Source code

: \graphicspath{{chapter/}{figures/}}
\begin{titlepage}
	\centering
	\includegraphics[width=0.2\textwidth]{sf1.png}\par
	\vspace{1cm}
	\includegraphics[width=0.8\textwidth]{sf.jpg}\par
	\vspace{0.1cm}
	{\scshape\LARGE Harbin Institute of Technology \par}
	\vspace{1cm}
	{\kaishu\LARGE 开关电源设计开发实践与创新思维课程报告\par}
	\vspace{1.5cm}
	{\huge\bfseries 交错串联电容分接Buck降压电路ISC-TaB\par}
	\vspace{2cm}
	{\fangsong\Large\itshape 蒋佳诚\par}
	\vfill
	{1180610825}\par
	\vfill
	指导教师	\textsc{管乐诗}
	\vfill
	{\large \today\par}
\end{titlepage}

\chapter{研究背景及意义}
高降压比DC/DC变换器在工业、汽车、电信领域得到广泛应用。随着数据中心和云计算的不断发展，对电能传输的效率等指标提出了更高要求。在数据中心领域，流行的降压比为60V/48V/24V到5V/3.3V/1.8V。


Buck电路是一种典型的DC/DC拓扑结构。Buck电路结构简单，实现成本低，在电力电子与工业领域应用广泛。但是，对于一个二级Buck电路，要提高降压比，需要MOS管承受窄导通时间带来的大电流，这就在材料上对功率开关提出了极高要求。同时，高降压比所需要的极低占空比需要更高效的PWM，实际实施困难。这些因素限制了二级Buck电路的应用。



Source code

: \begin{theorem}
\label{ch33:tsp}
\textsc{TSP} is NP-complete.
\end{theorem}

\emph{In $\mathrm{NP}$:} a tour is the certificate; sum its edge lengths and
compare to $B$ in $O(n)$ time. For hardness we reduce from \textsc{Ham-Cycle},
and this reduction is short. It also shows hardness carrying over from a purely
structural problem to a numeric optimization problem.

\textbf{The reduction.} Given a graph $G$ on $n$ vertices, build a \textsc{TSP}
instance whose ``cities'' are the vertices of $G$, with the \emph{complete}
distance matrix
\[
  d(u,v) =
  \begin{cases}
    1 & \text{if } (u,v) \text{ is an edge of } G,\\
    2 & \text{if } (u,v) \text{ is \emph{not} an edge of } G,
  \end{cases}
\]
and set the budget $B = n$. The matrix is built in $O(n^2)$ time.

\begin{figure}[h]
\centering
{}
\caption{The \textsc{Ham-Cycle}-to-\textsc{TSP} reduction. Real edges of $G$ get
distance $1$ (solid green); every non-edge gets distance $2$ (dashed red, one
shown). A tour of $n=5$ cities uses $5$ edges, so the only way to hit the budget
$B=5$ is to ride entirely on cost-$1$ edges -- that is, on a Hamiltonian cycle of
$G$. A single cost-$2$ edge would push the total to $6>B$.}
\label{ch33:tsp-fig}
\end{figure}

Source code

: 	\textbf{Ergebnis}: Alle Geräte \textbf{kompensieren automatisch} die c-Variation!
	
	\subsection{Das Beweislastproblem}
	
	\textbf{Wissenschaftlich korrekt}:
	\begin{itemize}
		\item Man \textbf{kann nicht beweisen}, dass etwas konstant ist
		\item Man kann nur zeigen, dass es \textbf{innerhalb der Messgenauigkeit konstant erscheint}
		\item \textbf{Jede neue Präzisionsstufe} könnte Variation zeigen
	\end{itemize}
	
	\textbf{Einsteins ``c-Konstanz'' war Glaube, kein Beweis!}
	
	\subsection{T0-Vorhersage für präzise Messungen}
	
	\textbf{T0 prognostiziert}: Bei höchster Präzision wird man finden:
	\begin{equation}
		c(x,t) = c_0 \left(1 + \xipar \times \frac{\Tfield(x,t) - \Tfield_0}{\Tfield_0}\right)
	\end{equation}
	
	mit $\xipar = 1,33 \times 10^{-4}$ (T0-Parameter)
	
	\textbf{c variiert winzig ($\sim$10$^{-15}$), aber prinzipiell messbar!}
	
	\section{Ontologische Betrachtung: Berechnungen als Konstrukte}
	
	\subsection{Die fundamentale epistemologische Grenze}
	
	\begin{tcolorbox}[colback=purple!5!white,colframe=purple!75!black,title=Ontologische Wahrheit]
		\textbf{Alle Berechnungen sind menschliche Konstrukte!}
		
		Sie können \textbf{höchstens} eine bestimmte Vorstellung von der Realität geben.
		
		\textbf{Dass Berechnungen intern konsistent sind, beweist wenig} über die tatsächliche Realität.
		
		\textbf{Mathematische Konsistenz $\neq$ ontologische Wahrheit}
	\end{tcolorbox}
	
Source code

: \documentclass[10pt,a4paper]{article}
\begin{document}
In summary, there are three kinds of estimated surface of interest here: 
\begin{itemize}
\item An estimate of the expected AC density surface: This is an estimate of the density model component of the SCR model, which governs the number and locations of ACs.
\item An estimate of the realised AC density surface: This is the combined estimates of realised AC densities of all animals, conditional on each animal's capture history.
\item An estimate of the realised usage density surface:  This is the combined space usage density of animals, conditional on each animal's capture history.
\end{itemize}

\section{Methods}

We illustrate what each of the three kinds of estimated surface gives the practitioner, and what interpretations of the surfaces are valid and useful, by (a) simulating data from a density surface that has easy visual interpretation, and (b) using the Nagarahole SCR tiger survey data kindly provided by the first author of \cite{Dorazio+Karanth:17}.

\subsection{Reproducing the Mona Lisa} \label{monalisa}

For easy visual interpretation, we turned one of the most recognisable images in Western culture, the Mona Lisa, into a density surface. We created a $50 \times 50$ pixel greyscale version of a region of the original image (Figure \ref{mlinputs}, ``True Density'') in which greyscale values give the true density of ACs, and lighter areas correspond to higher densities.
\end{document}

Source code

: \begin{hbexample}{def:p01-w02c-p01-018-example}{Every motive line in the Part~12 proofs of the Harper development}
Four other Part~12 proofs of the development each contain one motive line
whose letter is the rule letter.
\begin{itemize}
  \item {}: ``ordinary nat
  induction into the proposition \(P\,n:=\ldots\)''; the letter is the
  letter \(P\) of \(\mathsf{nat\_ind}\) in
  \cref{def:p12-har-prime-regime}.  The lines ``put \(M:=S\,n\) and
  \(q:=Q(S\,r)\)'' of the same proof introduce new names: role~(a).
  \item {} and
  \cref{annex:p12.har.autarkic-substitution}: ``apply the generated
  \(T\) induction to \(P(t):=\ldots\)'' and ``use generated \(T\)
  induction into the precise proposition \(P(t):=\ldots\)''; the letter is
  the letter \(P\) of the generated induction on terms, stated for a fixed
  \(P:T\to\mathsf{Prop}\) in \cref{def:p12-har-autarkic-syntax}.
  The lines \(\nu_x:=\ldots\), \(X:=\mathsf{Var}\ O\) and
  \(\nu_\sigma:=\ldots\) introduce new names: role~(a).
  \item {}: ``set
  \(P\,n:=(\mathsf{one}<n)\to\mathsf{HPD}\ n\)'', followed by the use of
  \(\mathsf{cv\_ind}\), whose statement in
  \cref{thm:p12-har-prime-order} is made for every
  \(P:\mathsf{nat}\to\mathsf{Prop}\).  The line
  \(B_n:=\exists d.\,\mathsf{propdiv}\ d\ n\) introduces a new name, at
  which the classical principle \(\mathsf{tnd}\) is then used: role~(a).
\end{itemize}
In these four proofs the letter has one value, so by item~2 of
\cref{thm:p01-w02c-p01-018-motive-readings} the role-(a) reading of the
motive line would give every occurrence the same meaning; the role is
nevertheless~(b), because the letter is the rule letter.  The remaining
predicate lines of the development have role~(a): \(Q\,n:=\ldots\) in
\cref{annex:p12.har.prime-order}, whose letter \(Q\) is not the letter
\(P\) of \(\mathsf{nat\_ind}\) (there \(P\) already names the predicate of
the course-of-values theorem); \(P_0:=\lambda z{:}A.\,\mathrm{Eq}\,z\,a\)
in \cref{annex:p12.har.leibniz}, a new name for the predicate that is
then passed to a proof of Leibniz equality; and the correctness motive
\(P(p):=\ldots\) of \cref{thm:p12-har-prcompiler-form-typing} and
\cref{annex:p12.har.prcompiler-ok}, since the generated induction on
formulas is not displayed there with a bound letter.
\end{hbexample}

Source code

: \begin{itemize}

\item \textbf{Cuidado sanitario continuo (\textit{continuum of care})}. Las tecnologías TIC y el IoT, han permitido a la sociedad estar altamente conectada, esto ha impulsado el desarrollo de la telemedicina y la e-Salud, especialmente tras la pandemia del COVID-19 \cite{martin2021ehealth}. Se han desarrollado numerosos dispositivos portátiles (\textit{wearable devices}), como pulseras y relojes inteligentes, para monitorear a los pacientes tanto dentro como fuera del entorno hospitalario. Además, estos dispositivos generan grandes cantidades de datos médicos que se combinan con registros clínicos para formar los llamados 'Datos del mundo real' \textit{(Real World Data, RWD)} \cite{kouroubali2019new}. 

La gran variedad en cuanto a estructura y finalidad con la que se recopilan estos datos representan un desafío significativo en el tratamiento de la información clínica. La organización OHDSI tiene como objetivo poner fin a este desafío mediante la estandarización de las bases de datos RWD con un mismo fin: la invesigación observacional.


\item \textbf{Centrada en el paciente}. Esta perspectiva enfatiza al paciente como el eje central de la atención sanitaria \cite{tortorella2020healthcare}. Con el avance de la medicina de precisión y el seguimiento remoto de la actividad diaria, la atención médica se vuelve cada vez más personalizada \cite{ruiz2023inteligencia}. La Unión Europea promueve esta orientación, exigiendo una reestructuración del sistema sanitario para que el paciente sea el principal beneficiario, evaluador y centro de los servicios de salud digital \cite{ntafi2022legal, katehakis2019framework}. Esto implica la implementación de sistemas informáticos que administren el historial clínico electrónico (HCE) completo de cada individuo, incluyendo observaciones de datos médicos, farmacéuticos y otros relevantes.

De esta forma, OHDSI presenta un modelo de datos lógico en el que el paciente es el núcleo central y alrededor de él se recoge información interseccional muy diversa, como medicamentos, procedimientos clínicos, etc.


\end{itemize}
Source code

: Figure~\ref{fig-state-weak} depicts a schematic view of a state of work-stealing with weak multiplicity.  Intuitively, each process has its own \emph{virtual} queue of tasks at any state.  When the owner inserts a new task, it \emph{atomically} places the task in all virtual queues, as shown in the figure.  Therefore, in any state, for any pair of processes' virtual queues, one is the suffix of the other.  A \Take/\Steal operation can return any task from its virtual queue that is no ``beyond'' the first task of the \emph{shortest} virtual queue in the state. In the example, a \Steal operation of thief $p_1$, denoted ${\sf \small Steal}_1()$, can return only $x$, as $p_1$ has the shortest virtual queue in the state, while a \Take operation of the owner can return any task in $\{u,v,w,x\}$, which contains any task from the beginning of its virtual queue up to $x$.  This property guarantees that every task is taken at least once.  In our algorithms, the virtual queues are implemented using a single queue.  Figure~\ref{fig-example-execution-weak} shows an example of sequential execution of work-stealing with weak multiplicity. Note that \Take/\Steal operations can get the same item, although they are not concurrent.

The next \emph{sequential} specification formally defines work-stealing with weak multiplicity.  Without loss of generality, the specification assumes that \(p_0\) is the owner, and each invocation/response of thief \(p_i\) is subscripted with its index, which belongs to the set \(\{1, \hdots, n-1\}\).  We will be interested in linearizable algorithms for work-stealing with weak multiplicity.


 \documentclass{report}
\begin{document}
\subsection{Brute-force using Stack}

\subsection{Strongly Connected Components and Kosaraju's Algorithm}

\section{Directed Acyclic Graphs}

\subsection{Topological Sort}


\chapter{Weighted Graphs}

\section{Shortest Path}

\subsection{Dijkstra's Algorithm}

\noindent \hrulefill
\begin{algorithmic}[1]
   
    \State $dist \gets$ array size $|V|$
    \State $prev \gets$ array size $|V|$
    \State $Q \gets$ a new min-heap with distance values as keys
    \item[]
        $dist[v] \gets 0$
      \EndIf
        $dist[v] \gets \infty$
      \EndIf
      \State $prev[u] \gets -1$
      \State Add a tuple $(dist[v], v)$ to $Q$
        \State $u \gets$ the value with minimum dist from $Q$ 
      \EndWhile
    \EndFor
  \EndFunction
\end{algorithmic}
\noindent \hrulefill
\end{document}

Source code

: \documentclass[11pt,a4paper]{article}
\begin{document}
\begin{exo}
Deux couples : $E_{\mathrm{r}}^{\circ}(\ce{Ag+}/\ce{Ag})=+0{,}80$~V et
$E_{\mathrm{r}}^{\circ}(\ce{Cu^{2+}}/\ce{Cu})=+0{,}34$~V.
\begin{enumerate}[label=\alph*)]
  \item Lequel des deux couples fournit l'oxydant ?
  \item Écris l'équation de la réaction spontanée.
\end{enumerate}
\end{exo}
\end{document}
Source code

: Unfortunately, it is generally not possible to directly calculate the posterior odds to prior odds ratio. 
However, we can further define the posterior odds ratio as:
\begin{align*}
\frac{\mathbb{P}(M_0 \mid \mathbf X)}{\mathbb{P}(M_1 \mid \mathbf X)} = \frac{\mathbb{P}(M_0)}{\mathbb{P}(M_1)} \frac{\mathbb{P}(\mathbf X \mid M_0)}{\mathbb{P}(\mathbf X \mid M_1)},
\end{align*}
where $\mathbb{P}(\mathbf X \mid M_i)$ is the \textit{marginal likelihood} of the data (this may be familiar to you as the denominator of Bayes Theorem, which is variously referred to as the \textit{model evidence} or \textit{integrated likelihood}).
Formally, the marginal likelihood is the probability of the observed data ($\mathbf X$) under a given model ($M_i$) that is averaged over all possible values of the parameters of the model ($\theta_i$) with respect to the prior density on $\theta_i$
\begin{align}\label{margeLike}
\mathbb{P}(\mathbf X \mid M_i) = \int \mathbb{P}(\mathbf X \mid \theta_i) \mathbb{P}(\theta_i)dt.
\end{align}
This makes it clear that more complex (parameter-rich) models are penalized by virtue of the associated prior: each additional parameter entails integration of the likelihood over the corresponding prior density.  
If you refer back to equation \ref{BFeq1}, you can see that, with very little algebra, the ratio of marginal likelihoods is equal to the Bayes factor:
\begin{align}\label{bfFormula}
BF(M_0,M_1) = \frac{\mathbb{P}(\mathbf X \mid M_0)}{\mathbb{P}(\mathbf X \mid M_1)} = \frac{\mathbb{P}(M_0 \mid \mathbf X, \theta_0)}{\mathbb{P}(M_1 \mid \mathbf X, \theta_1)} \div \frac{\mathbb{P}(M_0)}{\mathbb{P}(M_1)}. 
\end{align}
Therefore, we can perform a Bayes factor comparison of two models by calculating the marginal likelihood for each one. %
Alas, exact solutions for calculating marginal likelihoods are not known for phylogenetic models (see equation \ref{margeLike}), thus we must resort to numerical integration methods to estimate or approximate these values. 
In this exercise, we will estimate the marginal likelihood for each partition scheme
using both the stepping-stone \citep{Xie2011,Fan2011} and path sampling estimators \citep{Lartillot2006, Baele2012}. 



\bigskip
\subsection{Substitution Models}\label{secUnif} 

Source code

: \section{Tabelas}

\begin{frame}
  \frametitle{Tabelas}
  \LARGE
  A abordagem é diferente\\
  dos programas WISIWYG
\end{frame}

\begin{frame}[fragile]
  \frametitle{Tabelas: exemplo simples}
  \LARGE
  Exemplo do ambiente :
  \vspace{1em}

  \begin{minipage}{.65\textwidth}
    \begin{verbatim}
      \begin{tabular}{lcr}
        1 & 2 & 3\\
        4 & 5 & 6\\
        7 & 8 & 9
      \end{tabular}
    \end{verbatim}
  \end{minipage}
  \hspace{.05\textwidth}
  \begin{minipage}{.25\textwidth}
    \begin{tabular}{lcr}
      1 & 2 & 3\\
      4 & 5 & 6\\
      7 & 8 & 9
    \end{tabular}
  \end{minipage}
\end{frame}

──────

» **Your assignment**
Going through the data above, return each line with the word "letter".

» **Written solution**
whose letter is the rule letter.
  induction into the proposition \(P\,n:=\ldots\)''; the letter is the
  letter \(P\) of \(\mathsf{nat\_ind}\) in
  induction into the precise proposition \(P(t):=\ldots\)''; the letter is
  the letter \(P\) of the generated induction on terms, stated for a fixed
In these four proofs the letter has one value, so by item~2 of
nevertheless~(b), because the letter is the rule letter.  The remaining
\cref{annex:p12.har.prime-order}, whose letter \(Q\) is not the letter
formulas is not displayed there with a bound letter.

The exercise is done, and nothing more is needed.